O colapso das Forças Armadas Portuguesas

Ao invés de “andar de Pandur, para ver como é que é”, o ministro da Defesa deveria, sim, preocupar-se em resolver os problemas – alguns deles crónicos – das Forças Armadas.

Em entrevista recente dada ao PÚBLICO/Rádio Renascença, o almirante Silva Ribeiro, chefe do Estado-Maior General das Forças Armadas (EMGFA), revelou ao país (aquele que apenas se importa com as nossas Forças Armadas – FA – em épocas de incêndios ou de paradas militares) a triste e crua realidade atual das FA Portuguesas. Uma situação de colapso iminente, no que ao seu (e de qualquer organização) mais precioso ativo diz respeito, as suas pessoas!

Numa reação marialva e musculada, o ministro da Defesa logo classificou esta “revelação” como uma “infelicidade de linguagem”, fazendo corar os milhares de homens e mulheres que diariamente – no nosso país ou em paragens bem longínquas – servem com brilhantismo, abnegação, patriotismo e espírito de missão nas FA. Não contente, usou a habitual mantra nestes quatro anos de Governo, culpabilizando o Governo anterior pelo sucedido, um clássico.

Claro que com orações de sapiência deste calibre, fazendo jus ao seu antecessor no cargo, cada vez serão menos os que se disponibilizarão a servir o país nas FA, uma vez que para quem vive o seu dia-a-dia feito de dificuldades e escassez de todo o tipo de recursos, há muito que se sente o colapso iminente das FA, agora posto a nu pelo chefe do EMGFA.

Portugal é um país seguro, mas, num atual quadro de ameaças transnacionais, como o terrorismo, a cibercriminalidade ou a pirataria, e com cada vez mais ténues fronteiras entre o que tradicionalmente se chamaria Segurança e Defesa, umas FA desfalcadas e desmotivadas tornam-nos vulneráveis, conforme se comprovou com o triste episódio de Tancos. Acresce a tudo isto o cada vez mais vasto e diversificado conjunto de missões, dentro e fora do país, confiadas às nossas FA, muitas delas bem longe do “olhar critico” da opinião pública nacional, no quadro das nossas alianças internacionais.

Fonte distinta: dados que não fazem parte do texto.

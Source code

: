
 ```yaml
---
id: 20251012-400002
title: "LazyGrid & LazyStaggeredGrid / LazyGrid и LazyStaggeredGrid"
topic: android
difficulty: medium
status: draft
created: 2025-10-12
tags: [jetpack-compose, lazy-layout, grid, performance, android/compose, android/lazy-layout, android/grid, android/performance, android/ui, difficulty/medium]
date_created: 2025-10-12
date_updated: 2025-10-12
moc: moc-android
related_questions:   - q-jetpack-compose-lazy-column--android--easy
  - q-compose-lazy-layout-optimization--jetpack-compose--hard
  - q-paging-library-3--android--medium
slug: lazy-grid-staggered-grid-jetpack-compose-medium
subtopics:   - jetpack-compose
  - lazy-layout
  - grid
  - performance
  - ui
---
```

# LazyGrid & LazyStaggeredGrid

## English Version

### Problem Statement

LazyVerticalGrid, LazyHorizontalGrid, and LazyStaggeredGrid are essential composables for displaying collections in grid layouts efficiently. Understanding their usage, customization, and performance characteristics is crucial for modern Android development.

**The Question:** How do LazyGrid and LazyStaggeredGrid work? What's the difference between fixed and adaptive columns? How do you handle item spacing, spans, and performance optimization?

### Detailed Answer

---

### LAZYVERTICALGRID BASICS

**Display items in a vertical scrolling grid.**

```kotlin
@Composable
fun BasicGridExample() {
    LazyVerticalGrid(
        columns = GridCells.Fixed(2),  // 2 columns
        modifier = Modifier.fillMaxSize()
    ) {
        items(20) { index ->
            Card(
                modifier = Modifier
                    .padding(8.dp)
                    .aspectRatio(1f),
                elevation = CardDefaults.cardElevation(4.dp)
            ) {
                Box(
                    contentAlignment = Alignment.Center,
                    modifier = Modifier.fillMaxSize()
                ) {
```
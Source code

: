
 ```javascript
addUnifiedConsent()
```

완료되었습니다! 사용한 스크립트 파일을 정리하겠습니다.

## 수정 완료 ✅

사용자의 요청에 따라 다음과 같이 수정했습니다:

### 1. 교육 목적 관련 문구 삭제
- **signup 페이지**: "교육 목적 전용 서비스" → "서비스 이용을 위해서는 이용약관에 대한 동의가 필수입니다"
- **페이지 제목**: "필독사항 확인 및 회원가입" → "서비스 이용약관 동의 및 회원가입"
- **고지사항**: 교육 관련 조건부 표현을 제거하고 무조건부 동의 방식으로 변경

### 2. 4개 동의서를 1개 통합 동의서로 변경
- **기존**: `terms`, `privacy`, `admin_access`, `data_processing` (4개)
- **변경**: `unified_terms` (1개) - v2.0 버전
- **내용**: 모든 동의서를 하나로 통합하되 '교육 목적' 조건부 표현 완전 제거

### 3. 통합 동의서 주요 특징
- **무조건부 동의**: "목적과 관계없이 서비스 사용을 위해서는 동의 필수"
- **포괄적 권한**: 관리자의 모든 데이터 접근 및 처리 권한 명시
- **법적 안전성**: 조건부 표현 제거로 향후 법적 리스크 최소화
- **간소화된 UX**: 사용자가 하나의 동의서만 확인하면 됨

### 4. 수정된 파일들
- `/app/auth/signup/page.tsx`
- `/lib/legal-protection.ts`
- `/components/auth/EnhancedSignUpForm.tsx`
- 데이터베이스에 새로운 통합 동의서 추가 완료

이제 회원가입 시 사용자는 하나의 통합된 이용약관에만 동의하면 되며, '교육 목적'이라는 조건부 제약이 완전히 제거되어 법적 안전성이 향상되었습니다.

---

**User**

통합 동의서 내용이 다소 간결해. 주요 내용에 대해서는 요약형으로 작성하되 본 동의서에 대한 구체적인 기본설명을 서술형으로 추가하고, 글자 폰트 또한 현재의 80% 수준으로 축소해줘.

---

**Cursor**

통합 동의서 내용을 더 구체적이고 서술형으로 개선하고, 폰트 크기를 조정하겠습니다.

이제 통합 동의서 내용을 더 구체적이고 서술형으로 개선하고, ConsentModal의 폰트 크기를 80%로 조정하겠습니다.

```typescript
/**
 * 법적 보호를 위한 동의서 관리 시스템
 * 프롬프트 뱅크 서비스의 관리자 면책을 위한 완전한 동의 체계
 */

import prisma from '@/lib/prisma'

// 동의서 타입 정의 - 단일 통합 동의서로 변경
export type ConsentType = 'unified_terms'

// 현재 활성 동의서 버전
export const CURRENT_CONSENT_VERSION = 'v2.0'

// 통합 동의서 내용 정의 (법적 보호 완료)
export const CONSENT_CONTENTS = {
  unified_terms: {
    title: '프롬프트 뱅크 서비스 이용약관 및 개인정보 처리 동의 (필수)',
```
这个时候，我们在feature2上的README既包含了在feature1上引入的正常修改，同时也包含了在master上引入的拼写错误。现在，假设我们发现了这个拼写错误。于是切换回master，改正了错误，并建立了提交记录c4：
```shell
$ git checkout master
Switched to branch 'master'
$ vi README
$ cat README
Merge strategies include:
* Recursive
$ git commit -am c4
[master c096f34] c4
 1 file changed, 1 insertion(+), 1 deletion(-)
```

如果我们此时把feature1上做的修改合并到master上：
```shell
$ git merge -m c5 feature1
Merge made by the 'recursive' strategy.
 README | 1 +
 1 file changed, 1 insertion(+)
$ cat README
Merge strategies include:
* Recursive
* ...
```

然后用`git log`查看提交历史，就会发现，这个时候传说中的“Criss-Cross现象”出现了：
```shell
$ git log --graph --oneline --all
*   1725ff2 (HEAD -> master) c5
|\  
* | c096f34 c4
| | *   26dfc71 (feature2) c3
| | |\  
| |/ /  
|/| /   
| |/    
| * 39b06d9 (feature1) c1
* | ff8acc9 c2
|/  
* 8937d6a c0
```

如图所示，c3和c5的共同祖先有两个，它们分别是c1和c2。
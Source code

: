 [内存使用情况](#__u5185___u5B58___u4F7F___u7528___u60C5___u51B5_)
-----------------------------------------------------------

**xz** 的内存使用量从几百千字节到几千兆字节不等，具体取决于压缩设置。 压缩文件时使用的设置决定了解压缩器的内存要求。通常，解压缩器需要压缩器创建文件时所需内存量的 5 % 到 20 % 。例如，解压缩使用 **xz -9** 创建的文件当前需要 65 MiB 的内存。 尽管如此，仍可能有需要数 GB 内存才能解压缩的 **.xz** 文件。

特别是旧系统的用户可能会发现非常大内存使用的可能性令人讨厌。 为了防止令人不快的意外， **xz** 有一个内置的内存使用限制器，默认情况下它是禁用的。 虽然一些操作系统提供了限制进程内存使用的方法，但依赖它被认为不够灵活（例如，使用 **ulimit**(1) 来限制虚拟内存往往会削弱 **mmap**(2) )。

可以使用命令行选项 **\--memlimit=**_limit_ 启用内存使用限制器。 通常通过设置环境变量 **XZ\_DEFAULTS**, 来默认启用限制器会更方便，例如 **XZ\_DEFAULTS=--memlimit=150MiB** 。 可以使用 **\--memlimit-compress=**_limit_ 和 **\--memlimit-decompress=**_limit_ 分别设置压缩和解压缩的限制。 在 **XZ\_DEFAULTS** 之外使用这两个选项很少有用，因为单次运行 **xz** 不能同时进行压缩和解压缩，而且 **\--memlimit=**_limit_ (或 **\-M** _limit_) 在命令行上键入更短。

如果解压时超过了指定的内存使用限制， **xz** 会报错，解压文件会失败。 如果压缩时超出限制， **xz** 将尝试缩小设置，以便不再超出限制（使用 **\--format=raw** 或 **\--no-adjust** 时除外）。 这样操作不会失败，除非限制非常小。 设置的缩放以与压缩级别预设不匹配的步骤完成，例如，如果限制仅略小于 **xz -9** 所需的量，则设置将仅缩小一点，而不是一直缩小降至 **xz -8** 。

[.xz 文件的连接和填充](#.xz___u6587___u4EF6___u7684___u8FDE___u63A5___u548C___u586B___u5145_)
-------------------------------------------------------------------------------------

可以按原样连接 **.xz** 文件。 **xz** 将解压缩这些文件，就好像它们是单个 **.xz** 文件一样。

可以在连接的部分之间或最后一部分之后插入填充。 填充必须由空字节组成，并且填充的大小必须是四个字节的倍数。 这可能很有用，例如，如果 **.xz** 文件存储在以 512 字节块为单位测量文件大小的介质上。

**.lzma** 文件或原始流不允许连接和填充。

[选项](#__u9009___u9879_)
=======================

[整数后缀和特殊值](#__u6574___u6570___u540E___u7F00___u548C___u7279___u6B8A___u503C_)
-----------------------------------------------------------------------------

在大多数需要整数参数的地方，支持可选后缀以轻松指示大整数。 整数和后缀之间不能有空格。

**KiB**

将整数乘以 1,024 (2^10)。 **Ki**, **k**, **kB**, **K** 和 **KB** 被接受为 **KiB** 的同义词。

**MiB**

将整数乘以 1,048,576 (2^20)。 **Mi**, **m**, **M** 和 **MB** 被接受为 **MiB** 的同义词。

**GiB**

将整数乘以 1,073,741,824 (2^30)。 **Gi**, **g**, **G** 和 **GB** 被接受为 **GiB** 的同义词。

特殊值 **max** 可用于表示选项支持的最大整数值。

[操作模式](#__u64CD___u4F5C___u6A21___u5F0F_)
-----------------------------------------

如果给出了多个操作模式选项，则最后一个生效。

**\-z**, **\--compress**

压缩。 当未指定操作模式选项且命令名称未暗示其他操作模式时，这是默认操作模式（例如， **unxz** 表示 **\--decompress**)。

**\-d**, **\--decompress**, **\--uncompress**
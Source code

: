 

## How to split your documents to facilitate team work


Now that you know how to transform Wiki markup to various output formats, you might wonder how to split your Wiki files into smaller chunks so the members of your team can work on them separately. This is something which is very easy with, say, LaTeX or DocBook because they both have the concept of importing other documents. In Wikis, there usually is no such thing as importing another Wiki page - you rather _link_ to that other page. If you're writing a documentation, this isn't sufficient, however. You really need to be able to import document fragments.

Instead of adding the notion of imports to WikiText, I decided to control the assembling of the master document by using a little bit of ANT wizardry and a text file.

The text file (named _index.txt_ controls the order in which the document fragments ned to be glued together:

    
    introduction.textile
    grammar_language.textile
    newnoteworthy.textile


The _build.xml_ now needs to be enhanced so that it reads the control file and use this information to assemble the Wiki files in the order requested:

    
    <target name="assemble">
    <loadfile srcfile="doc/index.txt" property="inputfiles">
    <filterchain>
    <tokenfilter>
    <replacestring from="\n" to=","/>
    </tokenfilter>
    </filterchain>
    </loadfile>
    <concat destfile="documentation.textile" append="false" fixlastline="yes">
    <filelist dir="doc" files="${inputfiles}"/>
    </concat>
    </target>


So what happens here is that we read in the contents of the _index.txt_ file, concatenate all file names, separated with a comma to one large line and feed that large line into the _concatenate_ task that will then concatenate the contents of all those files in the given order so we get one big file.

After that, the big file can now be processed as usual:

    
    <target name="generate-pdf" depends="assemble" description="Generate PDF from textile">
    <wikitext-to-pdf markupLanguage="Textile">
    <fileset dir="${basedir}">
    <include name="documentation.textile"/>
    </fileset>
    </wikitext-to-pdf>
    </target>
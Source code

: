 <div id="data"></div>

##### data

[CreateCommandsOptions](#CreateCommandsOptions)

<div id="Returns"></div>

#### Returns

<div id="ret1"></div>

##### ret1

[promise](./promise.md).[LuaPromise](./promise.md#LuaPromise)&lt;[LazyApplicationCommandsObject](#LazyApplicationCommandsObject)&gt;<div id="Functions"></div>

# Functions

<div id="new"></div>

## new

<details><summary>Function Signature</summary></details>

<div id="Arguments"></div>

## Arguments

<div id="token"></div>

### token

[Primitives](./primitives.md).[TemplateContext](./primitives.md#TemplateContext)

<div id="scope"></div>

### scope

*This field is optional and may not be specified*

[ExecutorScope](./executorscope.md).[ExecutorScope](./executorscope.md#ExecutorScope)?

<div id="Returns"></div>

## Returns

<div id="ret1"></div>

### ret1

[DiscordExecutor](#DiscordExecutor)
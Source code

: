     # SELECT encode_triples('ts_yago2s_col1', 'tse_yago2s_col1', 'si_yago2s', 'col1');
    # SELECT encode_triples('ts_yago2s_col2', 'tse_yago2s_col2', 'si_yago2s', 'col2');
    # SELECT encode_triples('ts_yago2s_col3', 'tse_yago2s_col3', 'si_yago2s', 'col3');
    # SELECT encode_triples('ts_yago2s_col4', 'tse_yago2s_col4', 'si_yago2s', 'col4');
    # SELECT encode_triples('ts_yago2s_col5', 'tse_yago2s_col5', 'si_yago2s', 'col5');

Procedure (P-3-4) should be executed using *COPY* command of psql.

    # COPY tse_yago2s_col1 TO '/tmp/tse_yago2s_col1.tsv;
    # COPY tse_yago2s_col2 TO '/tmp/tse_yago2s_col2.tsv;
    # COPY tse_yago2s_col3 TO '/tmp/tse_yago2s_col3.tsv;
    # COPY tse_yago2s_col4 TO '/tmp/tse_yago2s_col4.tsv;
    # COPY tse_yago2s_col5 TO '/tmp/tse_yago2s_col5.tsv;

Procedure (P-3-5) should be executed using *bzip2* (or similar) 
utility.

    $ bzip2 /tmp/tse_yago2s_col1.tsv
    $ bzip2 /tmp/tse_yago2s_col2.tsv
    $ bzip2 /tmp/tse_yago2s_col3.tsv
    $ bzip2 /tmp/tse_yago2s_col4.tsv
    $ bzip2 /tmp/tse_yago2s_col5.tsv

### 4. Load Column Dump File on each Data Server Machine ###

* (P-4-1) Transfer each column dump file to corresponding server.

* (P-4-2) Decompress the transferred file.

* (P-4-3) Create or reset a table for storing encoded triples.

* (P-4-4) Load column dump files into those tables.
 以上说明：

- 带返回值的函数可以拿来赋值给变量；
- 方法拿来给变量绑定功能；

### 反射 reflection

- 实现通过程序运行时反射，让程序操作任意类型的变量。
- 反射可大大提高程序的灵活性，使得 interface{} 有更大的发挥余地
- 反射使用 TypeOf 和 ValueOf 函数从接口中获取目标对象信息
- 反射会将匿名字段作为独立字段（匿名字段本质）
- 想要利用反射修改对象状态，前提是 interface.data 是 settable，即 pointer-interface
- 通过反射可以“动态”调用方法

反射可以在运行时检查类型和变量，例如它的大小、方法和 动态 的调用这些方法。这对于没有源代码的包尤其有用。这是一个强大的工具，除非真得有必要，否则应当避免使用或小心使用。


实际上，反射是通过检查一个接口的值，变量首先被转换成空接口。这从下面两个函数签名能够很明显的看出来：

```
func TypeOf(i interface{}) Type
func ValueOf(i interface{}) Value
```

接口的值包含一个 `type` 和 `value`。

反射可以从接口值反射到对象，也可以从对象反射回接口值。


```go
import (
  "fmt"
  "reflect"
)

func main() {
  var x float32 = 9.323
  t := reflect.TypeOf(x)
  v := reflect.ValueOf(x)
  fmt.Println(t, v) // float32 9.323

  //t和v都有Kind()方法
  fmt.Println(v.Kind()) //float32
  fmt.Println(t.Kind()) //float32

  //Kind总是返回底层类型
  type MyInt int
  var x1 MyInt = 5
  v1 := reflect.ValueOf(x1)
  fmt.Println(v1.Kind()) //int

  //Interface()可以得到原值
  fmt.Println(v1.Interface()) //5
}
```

Mas será que esse sentimento de segurança se manteria sabendo os portugueses que instituições como a PSP ou a GNR eram constituídas sem um quadro permanente de agentes/guardas que (cada vez com mais formação e especialização) asseguram a grande maioria das suas missões, compondo a grande maioria dos seus efetivos?

Com o exigente quadro de missões (internas e externas) acometido, como é que Exército e Força Aérea poderão sobreviver com o grosso do seu efetivo a ser constituído por jovens contratados periodicamente, tendo como principal objetivo a priori uma carreira numa qualquer força ou serviço de segurança ou – no limite – noutro departamento da Administração Pública?

Após o fim do Serviço Militar Obrigatório, há mais de 15 anos, e a consequente tentativa de profissionalização das FA, a imagem que, contudo, subsiste em muitos portugueses (cujo contacto provém ainda da Guerra Colonial ou dos anos 80 do século passado) é de umas FA com quartéis e bases repletas de militares e recursos, mais do que prontas para todas as missões. Infelizmente, esta imagem está nos antípodas da realidade atual.

Um estudo recente, de abril passado – curiosamente coordenado pela atual diretora do Instituto de Defesa Nacional –, demonstrava bem as fragilidades do atual modelo de “retenção e atratividade” das FA, bem como alguns dos caminhos a seguir. Segundo dados do próprio Ministério da Defesa, nos últimos cinco anos, 15.111 militares (em regime de contrato ou voluntariado) saíram das fileiras, 84% dos quais antes do tempo previsto, perdendo as FA no espaço de uma década cerca de 25% do seu efetivo total. Se estes dados não são alarmantes, não sei quais serão!

Só com um real (e efetivamente cumprido) conjunto de medidas se poderá contrariar este iminente colapso, designadamente, uma valorização dos preciosos recursos humanos de que as FA Portuguesas dispõem, um válido quadro de incentivos ao recrutamento e à permanência nas fileiras das FA, a constituição de um quadro permanente de praças no Exército e Força Aérea (à semelhança do que acontece na Marinha), uma equiparação remuneratória com PSP e GNR e a consagração de melhores condições de vida e de equilíbrio entre vida pessoal e profissional (onde se inclui um eficaz sistema de apoio social e de saúde militar).

Ao invés de “andar de Pandur, para ver como é que é”, o ministro da Defesa deveria, sim, preocupar-se em resolver os problemas – alguns deles crónicos – das FA, com menos formulações teóricas e mais resolução dos problemas reais dos milhares de militares que tutela e que servem e orgulham o nosso país.